On Friday, October 09, 2015 09:38:13 AM Grygorii Strashko wrote:
On 10/08/2015 03:53 PM, Alan Stern wrote:
On Thu, 8 Oct 2015, Rafael J. Wysocki wrote:
@@ -391,6 +391,10 @@ int driver_probe_done(void)
*/
void wait_for_device_probe(void)
{
+ /* wait for the deferred probe workqueue to finish */
+ if (driver_deferred_probe_enable)
+ flush_workqueue(deferred_wq);
+
/* wait for the known devices to complete their probing */
wait_event(probe_waitqueue, atomic_read(&probe_count) == 0);
async_synchronize_full();
I'm not sure if this is sufficient.
Something may be added to the workqueue right after you've flushed it and
then be reporobed after the wait_event() in theory. Or am I missing anything?
Maybe I'm missing part of this, but I think the point is to make sure
that every probe which began or was queued before this function got
called, has finished before the function returns.

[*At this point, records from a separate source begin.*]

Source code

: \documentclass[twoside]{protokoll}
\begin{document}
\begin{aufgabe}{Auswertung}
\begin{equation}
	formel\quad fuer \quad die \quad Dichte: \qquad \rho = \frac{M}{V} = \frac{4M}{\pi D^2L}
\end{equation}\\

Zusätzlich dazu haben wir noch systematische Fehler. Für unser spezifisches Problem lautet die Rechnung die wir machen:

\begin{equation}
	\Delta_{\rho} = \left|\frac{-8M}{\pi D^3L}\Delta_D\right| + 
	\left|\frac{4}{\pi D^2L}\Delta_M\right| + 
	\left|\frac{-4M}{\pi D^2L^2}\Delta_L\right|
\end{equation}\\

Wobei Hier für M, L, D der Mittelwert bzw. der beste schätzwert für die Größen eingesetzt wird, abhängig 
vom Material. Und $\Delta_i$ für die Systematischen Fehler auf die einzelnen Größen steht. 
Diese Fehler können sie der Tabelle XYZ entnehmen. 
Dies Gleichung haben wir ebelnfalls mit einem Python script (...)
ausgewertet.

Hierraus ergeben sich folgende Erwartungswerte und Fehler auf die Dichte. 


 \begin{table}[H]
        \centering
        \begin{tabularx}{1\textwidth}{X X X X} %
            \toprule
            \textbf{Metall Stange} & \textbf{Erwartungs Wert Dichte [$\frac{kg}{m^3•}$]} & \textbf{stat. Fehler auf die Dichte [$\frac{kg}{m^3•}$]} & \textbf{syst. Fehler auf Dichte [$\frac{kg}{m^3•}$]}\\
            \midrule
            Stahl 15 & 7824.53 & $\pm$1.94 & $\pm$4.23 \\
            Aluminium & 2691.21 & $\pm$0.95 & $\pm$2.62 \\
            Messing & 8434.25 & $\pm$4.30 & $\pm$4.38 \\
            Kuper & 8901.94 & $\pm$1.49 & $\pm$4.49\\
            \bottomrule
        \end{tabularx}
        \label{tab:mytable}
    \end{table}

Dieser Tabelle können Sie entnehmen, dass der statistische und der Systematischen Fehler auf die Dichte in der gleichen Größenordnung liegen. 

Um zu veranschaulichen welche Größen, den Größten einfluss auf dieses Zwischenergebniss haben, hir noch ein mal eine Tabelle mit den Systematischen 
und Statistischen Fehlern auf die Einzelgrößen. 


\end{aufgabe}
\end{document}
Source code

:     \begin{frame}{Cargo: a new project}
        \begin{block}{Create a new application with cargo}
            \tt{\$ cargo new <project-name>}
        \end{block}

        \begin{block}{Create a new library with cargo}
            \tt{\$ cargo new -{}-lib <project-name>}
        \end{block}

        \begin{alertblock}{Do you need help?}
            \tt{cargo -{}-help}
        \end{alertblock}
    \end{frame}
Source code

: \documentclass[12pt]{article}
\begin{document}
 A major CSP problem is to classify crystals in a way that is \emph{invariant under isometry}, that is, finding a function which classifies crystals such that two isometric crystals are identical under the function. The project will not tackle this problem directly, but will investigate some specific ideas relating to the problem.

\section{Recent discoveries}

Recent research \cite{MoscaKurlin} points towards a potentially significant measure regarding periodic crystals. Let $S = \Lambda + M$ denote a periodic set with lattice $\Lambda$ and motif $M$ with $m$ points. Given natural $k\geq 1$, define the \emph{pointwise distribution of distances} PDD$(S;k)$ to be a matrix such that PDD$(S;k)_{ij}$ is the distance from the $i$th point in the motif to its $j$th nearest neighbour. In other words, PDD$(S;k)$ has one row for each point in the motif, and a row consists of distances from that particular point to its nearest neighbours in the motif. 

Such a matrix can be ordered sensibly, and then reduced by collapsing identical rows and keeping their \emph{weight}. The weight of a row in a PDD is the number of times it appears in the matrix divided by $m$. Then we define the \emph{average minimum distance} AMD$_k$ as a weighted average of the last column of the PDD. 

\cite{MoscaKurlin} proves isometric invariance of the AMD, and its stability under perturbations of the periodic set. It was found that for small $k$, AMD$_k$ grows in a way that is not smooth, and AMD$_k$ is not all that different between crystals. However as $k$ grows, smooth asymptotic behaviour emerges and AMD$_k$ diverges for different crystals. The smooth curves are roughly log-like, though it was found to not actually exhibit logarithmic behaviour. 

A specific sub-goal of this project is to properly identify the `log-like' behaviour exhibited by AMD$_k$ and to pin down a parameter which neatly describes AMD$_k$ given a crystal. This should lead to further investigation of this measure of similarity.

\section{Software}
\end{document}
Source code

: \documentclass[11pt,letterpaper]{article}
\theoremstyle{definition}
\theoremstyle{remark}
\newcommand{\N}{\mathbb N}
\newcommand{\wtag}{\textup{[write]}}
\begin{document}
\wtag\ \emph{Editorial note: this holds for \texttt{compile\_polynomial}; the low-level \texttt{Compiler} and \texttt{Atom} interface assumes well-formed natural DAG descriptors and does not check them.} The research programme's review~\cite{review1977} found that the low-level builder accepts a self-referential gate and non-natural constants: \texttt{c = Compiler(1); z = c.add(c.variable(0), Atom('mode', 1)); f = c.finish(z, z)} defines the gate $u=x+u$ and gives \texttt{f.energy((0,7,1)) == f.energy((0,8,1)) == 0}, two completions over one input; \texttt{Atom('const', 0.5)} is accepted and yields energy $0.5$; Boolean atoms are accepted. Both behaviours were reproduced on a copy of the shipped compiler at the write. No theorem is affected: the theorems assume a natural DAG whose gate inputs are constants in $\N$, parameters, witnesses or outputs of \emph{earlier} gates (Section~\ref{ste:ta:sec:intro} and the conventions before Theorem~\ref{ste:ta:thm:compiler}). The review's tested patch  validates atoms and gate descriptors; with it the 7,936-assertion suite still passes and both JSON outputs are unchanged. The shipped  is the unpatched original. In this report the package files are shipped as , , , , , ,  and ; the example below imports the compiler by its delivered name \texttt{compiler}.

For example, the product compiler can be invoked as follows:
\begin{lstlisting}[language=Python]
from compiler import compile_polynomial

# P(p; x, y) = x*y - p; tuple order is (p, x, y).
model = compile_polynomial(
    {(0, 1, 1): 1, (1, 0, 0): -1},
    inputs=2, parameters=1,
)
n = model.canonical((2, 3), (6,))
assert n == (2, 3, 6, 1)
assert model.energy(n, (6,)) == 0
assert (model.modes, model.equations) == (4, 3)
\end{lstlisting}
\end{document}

Thus, in the case at hand we want to defer all probes starting from
some point in the system sleep transition. Grygorii sets his
defer_all_probes variable and then calls this function. It waits for
any probes that were initiated before the function call. Any probe
that was initiated after the function call (for example, the ones
you're concerned about between the flush_workqueue and wait_event) will
see that defer_all_probes is set and so will defer itself.
Yes. It will work as expected with the next patch.
For all other case, where this API is used alone -
it will make things more safe, but there is no way to completely block
scheduling of new probes.
Well, in that case why don't you make it part of the second patch after all
instead of making a false impression of fixing a more general problem?